• **Directions**:
Retype all of the entries that appear below, keeping them exactly as they are.

[Records drawn from a dataset]
[Start of section]
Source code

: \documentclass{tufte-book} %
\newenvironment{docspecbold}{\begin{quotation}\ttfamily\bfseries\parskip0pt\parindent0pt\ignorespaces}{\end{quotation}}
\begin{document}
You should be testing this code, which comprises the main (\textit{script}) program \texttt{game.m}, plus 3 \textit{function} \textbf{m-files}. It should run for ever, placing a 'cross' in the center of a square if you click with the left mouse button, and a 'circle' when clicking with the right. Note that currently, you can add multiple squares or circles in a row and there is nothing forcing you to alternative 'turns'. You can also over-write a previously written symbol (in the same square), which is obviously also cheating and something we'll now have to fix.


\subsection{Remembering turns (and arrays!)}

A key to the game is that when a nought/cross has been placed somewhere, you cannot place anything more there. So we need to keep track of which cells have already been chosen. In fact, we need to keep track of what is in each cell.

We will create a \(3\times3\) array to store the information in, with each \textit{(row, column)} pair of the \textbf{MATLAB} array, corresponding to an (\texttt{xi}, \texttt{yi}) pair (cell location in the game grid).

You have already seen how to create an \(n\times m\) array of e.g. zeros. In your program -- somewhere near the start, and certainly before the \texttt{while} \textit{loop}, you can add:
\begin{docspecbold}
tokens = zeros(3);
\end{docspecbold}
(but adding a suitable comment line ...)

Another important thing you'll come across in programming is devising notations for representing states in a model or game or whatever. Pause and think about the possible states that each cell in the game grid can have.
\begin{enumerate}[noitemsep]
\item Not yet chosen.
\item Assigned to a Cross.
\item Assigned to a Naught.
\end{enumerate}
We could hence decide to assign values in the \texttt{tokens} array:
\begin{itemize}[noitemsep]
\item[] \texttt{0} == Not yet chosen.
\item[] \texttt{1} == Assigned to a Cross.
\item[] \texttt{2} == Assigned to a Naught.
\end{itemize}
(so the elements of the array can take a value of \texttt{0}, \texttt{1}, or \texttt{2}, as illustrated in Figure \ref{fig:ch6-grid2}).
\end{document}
[End of section]
• **Completed task**:
Source code

: \documentclass{tufte-book} %
\newenvironment{docspecbold}{\begin{quotation}\ttfamily\bfseries\parskip0pt\parindent0pt\ignorespaces}{\end{quotation}}
\begin{document}
You should be testing this code, which comprises the main (\textit{script}) program \texttt{game.m}, plus 3 \textit{function} \textbf{m-files}. It should run for ever, placing a 'cross' in the center of a square if you click with the left mouse button, and a 'circle' when clicking with the right. Note that currently, you can add multiple squares or circles in a row and there is nothing forcing you to alternative 'turns'. You can also over-write a previously written symbol (in the same square), which is obviously also cheating and something we'll now have to fix.


\subsection{Remembering turns (and arrays!)}

A key to the game is that when a nought/cross has been placed somewhere, you cannot place anything more there. So we need to keep track of which cells have already been chosen. In fact, we need to keep track of what is in each cell.

We will create a \(3\times3\) array to store the information in, with each \textit{(row, column)} pair of the \textbf{MATLAB} array, corresponding to an (\texttt{xi}, \texttt{yi}) pair (cell location in the game grid).

You have already seen how to create an \(n\times m\) array of e.g. zeros. In your program -- somewhere near the start, and certainly before the \texttt{while} \textit{loop}, you can add:
\begin{docspecbold}
tokens = zeros(3);
\end{docspecbold}
(but adding a suitable comment line ...)

Another important thing you'll come across in programming is devising notations for representing states in a model or game or whatever. Pause and think about the possible states that each cell in the game grid can have.
\begin{enumerate}[noitemsep]
\item Not yet chosen.
\item Assigned to a Cross.
\item Assigned to a Naught.
\end{enumerate}
We could hence decide to assign values in the \texttt{tokens} array:
\begin{itemize}[noitemsep]
\item[] \texttt{0} == Not yet chosen.
\item[] \texttt{1} == Assigned to a Cross.
\item[] \texttt{2} == Assigned to a Naught.
\end{itemize}
(so the elements of the array can take a value of \texttt{0}, \texttt{1}, or \texttt{2}, as illustrated in Figure \ref{fig:ch6-grid2}).
\end{document}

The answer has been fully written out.